Regarding computational capacity of a event driven architecture for AGI based on the brain: Assuming each neuron fires on average at 100 Hz on each connection that would amount to 50 PetaFlops. Effectively, this number could be lower, if that average firing rate and connection utilization goes down. So when looking at the current supercomputer list, there should be some machines around that would be able to do such calculations assuming we have tools to model the architecture.


Are you sure about the 100 hz? I always thought it was more like 1?


What makes you think a neuron firing is equivalent to a single Flop?

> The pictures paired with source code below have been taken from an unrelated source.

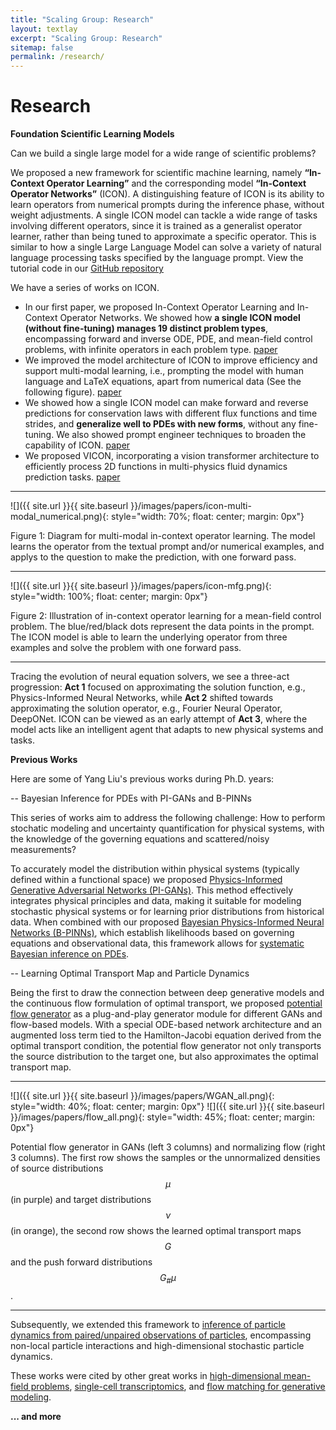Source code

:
 ```yaml
---
title: "Scaling Group: Research"
layout: textlay
excerpt: "Scaling Group: Research"
sitemap: false
permalink: /research/
---
```


# Research


<!-- Here are some themes that we currently work on: -->

**Foundation Scientific Learning Models** 

Can we build a single large model for a wide range of scientific problems?

We proposed a new framework for scientific machine learning, namely **“In-Context Operator Learning”** and the corresponding model
**“In-Context Operator Networks”** (ICON). A distinguishing feature of ICON is its ability to learn operators from numerical prompts during the inference phase, without weight adjustments. A single ICON model can tackle a wide range of tasks involving different operators, since it is trained as a generalist operator learner, rather than being tuned to approximate a specific operator. This is similar to how a single Large Language Model can solve a variety of natural language processing tasks specified by the language prompt. View the tutorial code in our [GitHub repository](https://github.com/scaling-group/icon-tutorial)

We have a series of works on ICON.
- In our first paper, we proposed In-Context Operator Learning and In-Context Operator Networks. We showed how **a single ICON model (without fine-tuning) manages 19 distinct problem types**, encompassing forward and inverse ODE, PDE, and mean-field control problems, with infinite operators in each problem type. [paper](https://www.pnas.org/doi/10.1073/pnas.2310142120)
- We improved the model architecture of ICON to improve efficiency and support multi-modal learning, i.e., prompting the model with human language and LaTeX equations, apart from numerical data (See the following figure). [paper](https://arxiv.org/pdf/2308.05061.pdf)
- We showed how a single ICON model can make forward and reverse predictions for conservation laws with different flux functions and time strides, and **generalize well to PDEs with new forms**, without any fine-tuning. We also showed prompt engineer techniques to broaden the capability of ICON. [paper](https://www.sciencedirect.com/science/article/pii/S0021999124006272)
- We proposed VICON, incorporating a vision transformer architecture to efficiently process 2D functions in multi-physics fluid dynamics prediction tasks. [paper](https://arxiv.org/pdf/2411.16063)

---
![]({{ site.url }}{{ site.baseurl }}/images/papers/icon-multi-modal_numerical.png){: style="width: 70%; float: center; margin: 0px"}

Figure 1: Diagram for multi-modal in-context operator learning. The model learns the operator from the textual prompt and/or numerical examples, and applys to the question to make the prediction, with one forward pass.

---
![]({{ site.url }}{{ site.baseurl }}/images/papers/icon-mfg.png){: style="width: 100%; float: center; margin: 0px"}

Figure 2: Illustration of in-context operator learning for a mean-field control problem. The blue/red/black dots represent the data points in the prompt. The ICON model is able to learn the underlying operator from three examples and solve the problem with one forward pass.

---

Tracing the evolution of neural equation solvers, we see a three-act progression: **Act 1** focused on approximating the solution function, e.g., Physics-Informed Neural Networks, while **Act 2** shifted towards approximating the solution operator, e.g., Fourier Neural Operator, DeepONet. ICON can be viewed as an early attempt of **Act 3**, where the model acts like an intelligent agent that adapts to new physical systems and tasks.

<!-- **Uncertainty Quantification**

Coming soon... -->


**Previous Works**

Here are some of Yang Liu's previous works during Ph.D. years:


-- Bayesian Inference for PDEs with PI-GANs and B-PINNs

This series of works aim to address the following challenge: How to perform stochatic modeling and uncertainty quantification for physical systems, with the knowledge of the governing equations and scattered/noisy measurements?


To accurately model the distribution within physical systems (typically defined within a functional space) we proposed [Physics-Informed Generative Adversarial Networks (PI-GANs)](https://epubs.siam.org/doi/abs/10.1137/18M1225409?journalCode=sjoce3). This method effectively integrates physical principles and data, making it suitable for modeling stochastic physical systems or for learning prior distributions from historical data. When combined with our proposed [Bayesian Physics-Informed Neural Networks (B-PINNs)](https://www.sciencedirect.com/science/article/abs/pii/S0021999120306872), which establish likelihoods based on governing equations and observational data, this framework allows for [systematic Bayesian inference on PDEs](https://www.sciencedirect.com/science/article/abs/pii/S0021999122001358).


-- Learning Optimal Transport Map and Particle Dynamics

Being the first to draw the connection between deep generative models and the continuous flow formulation of optimal transport, we proposed [potential flow generator](https://ieeexplore.ieee.org/document/9233438) as a plug-and-play generator module for different GANs and flow-based models. With a special ODE-based network architecture and an augmented loss term tied to the Hamilton-Jacobi equation derived from the optimal transport condition, the potential flow generator not only transports the source distribution to the target one, but also approximates the optimal transport map.

---

![]({{ site.url }}{{ site.baseurl }}/images/papers/WGAN_all.png){: style="width: 40%; float: center; margin: 0px"}
![]({{ site.url }}{{ site.baseurl }}/images/papers/flow_all.png){: style="width: 45%; float: center; margin: 0px"}

Potential flow generator in GANs (left 3 columns) and normalizing flow (right 3 columns). The first row shows the samples or the unnormalized densities of source distributions $$\mu$$ (in purple) and target distributions $$\nu$$ (in orange), the second row shows the learned optimal transport maps $$G$$ and the push forward distributions $$G_{\#}\mu$$.

---

Subsequently, we extended this framework to [inference of particle dynamics from paired/unpaired observations of particles](https://epubs.siam.org/doi/abs/10.1137/21M1413018), encompassing non-local particle interactions and high-dimensional stochastic particle dynamics.

These works were cited by other great works in [high-dimensional mean-field problems](https://www.pnas.org/doi/10.1073/pnas.1922204117), [single-cell transcriptomics](https://www.nature.com/articles/s42256-023-00763-w), and [flow matching for generative modeling](https://arxiv.org/pdf/2210.02747).


**... and more**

One neuron firing on 5000 connections I assumed to be 5000 Flops


That's an assumption you have to defend.


I always like to use flight as an analogy. When we tried to copy nature, we failed pretty hard but when we came up with our own way it worked out best. Computers are not like human brains. We are in the process of inventing a new kind of intelligence for machines. It may guide us or give us ideas, but it's not going to solve the problem for us.


I like the flight analogy too. Extending it further, we failed to build flying machines by blindly copying bird design when we had no idea how bird flight actually worked, and we successfully built heavier-than-air powered flying machines when we understood how bird flight worked and realised the power-to-weight ratio etc. was such that we'd need a completely different design to get humans into the air. I believe it'll be a similar case with AI and neuroscience - we're unlikely to get general AI until we have a pretty solid understanding of the way human intelligence works, but when we do we'll probably find that the artificial form of intelligence will have to be designed differently due to inherent constraints.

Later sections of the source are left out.